— Лучше отпусти меня, Жаворонок. — Гимнура попытался вырваться из его хватки. — Возможно, он еще жив.
— Я уверен, что он жив. — Дымное пламя от горящего дерева осветило улыбающееся лицо, на котором ничего нельзя было прочесть. — Если бы он был мертв, птица узнала бы об этом и улетела бы за его глазами.
— Нет мертв, — подтвердила птица.
— Но он безоружен и ранен, и он видел ее лицо там, в воде. Я доберусь до него завтра. Или послезавтра, а может, и после послезавтра. Возможно, братья Лилии доберутся до него первыми. Братья или отец. Он поймет это, когда у него будет время подумать. Он убежит или забаррикадируется в своем доме с карабином. Но мы его достанем.
— Я его достану сейчас, — заявил Гимнура.
— Нет. — Молодой человек отпустил руку Гимнуры и протянул руку к нему. — Дай мне свой нож.
Гимнура заколебался.
— Отдай его мне. Я хочу его осмотреть.
Гимнура неохотно передал ему нож. Взмах руки молодого человека, и нож полетел в воду, вызвав всплеск в середине пруда.

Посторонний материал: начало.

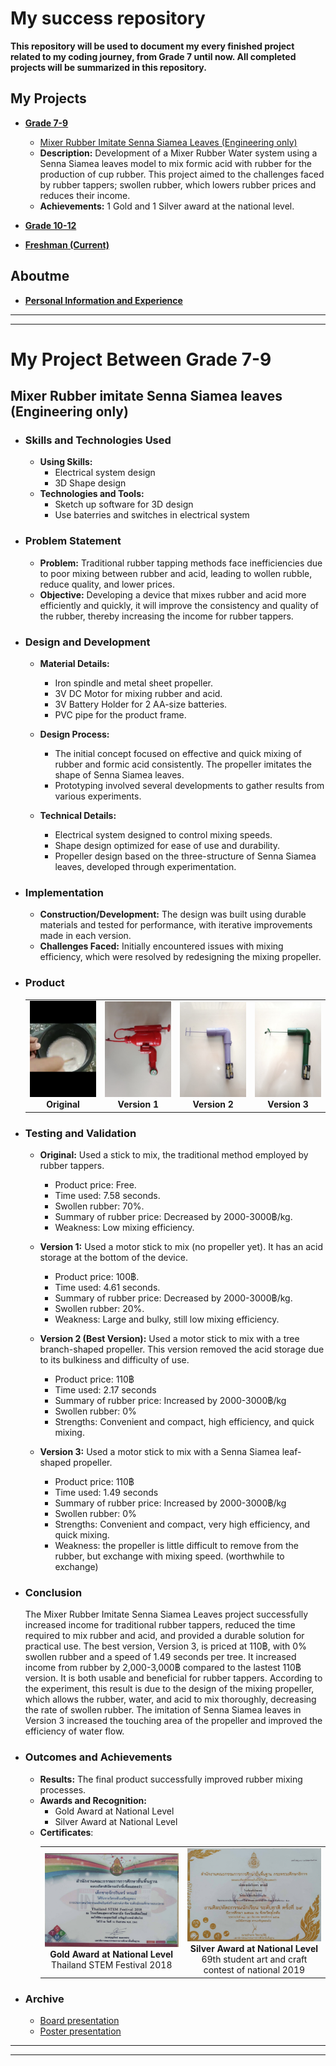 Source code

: # My success repository
**This repository will be used to document my every finished project related to my coding journey, from Grade 7 until now. All completed projects will be summarized in this repository.**

## My Projects
- **[Grade 7-9](#my-project-between-grade-7-9)**
    - [Mixer Rubber Imitate Senna Siamea Leaves (Engineering only)](#mixer-rubber-engineering-only)
    - **Description:** Development of a Mixer Rubber Water system using a Senna Siamea leaves model to mix formic acid with rubber for the production of cup rubber. This project aimed to the challenges faced by rubber tappers; swollen rubber, which lowers rubber prices and reduces their income.
    - **Achievements:** 1 Gold and 1 Silver award at the national level.

- **[Grade 10-12](#)**
- **[Freshman (Current)](#)**

## Aboutme
- **[Personal Information and Experience](#)**

---
---
# My Project Between Grade 7-9

## Mixer Rubber imitate Senna Siamea leaves (Engineering only)
- ### Skills and Technologies Used
    - **Using Skills:**
        - Electrical system design
        - 3D Shape design
    - **Technologies and Tools:**
        - Sketch up software for 3D design
        - Use baterries and switches in electrical system

- ### Problem Statement
    - **Problem:** Traditional rubber tapping methods face inefficiencies due to poor mixing between rubber and acid, leading to wollen rubble, reduce quality, and lower prices.
    - **Objective:** Developing a device that mixes rubber and acid more efficiently and quickly, it will improve the consistency and quality of the rubber, thereby increasing the income for rubber tappers.

- ### Design and Development
    - **Material Details:**
        - Iron spindle and metal sheet propeller.
        - 3V DC Motor for mixing rubber and acid.
        - 3V Battery Holder for 2 AA-size batteries.
        - PVC pipe for the product frame.

    - **Design Process:**
        - The initial concept focused on effective and quick mixing of rubber and formic acid consistently. The propeller imitates the shape of Senna Siamea leaves.
        - Prototyping involved several developments to gather results from various experiments.

    - **Technical Details:**
        - Electrical system designed to control mixing speeds.
        - Shape design optimized for ease of use and durability.
        - Propeller design based on the three-structure of Senna Siamea leaves, developed through experimentation.

- ### Implementation
    - **Construction/Development:** The design was built using durable materials and tested for performance, with iterative improvements made in each version.
    - **Challenges Faced:** Initially encountered issues with mixing efficiency, which were resolved by redesigning the mixing propeller.
    
- ### Product
    <table>
    <tr>
        <td align="center">
        <img src="grade7-9_picture/Mixer Rubber/Type0.png" alt="Image 1" width="200">
        <br><strong>Original</strong>
        </td>
        <td align="center">
        <img src="grade7-9_picture/Mixer Rubber/Type1.png" alt="Image 1" width="200">
        <br><strong>Version 1</strong>
        </td>
        <td align="center">
        <img src="grade7-9_picture/Mixer Rubber/Type2.png" alt="Image 2" width="200">
        <br><strong>Version 2</strong>
        </td>
        <td align="center">
        <img src="grade7-9_picture/Mixer Rubber/Type3.png" alt="Image 3" width="200">
        <br><strong>Version 3</strong>
        </td>
    </tr>
    </table>

- ### Testing and Validation
    - **Original:** Used a stick to mix, the traditional method employed by rubber tappers.
        - Product price: Free.
        - Time used: 7.58 seconds.
        - Swollen rubber: 70%.
        - Summary of rubber price: Decreased by 2000-3000฿/kg.
        - Weakness: Low mixing efficiency.

    - **Version 1:** Used a motor stick to mix (no propeller yet). It has an acid storage at the bottom of the device.
        - Product price: 100฿.
        - Time used: 4.61 seconds.
        - Summary of rubber price: Decreased by 2000-3000฿/kg.
        - Swollen rubber: 20%.
        - Weakness: Large and bulky, still low mixing efficiency.

    - **Version 2 (Best Version):** Used a motor stick to mix with a tree branch-shaped propeller. This version removed the acid storage due to its bulkiness and difficulty of use.
        - Product price: 110฿
        - Time used: 2.17 seconds
        - Summary of rubber price: Increased by 2000-3000฿/kg
        - Swollen rubber: 0%
        - Strengths: Convenient and compact, high efficiency, and quick mixing.

    - **Version 3:** Used a motor stick to mix with a Senna Siamea leaf-shaped propeller.
        - Product price: 110฿
        - Time used: 1.49 seconds
        - Summary of rubber price: Increased by 2000-3000฿/kg
        - Swollen rubber: 0%
        - Strengths: Convenient and compact, very high efficiency, and quick mixing. 
        - Weakness: the propeller is little difficult to remove from the rubber, but exchange with mixing speed. (worthwhile to exchange)

- ### Conclusion
    The Mixer Rubber Imitate Senna Siamea Leaves project successfully increased income for traditional rubber tappers, reduced the time required to mix rubber and acid, and provided a durable solution for practical use. The best version, Version 3, is priced at 110฿, with 0% swollen rubber and a speed of 1.49 seconds per tree. It increased income from rubber by 2,000-3,000฿ compared to the lastest 110฿ version. It is both usable and beneficial for rubber tappers. According to the experiment, this result is due to the design of the mixing propeller, which allows the rubber, water, and acid to mix thoroughly, decreasing the rate of swollen rubber. The imitation of Senna Siamea leaves in Version 3 increased the touching area of the propeller and improved the efficiency of water flow.

- ### Outcomes and Achievements
    - **Results:** The final product successfully improved rubber mixing processes.
    - **Awards and Recognition:**
        - Gold Award at National Level
        - Silver Award at National Level
    - **Certificates**:
        <table>
        <tr>
            <td align="center">
            <img src="grade7-9_picture/Mixer Rubber/GoalReward.jpg" alt="Image 1" width="350">
            <br><strong>Gold Award at National Level</strong>
            <br>Thailand STEM Festival 2018
            </td>
            <td align="center">
            <img src="grade7-9_picture/Mixer Rubber/SilverReward.jpg" alt="Image 1" width="350">
            <br><strong>Silver Award at National Level</strong>
            <br>69th student art and craft contest of national 2019
            </td>
        </tr>
        </table>

- ### Archive
    - [Board presentation](grade7-9_picture/Mixer%20Rubber/archive/poster1.png)
    - [Poster presentation](grade7-9_picture/Mixer%20Rubber/archive/poster2.png)

---
---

— А теперь я хочу, чтобы ты нашел Лилию и вынес ее на берег, — сказал молодой человек. — По-моему, Сервал бросил мой багор. Под тяжестью крючка багор утонет, но ручка будет стоять в воде прямо или почти стоять. Найти его будет нетрудно.
— Мокр дев, — объяснила птица.
Гимнура начал было говорить, но тут же прикусил язык и заметил:
— Ничего, если я сниму сапоги?
Направив на него карабин, молодой человек покачал головой.
— Иметь нож, — объявила птица. Она не собиралась объявлять об этом, но это была правда, и птица была рада, что сказала это.
— В его сапоге. — Молодой человек кивнул и улыбнулся, вдыхая запах дождя и древесного дыма от горящего дерева и все еще практически не осознавая сцены, которую эта комбинация запахов неизменно будет воскрешать в его памяти с течением лет.
— В сапог!
— Он может там и остаться. Иди за ней, Гимнура. — Палец молодого человека напрягся на спусковом крючке. — Сейчас.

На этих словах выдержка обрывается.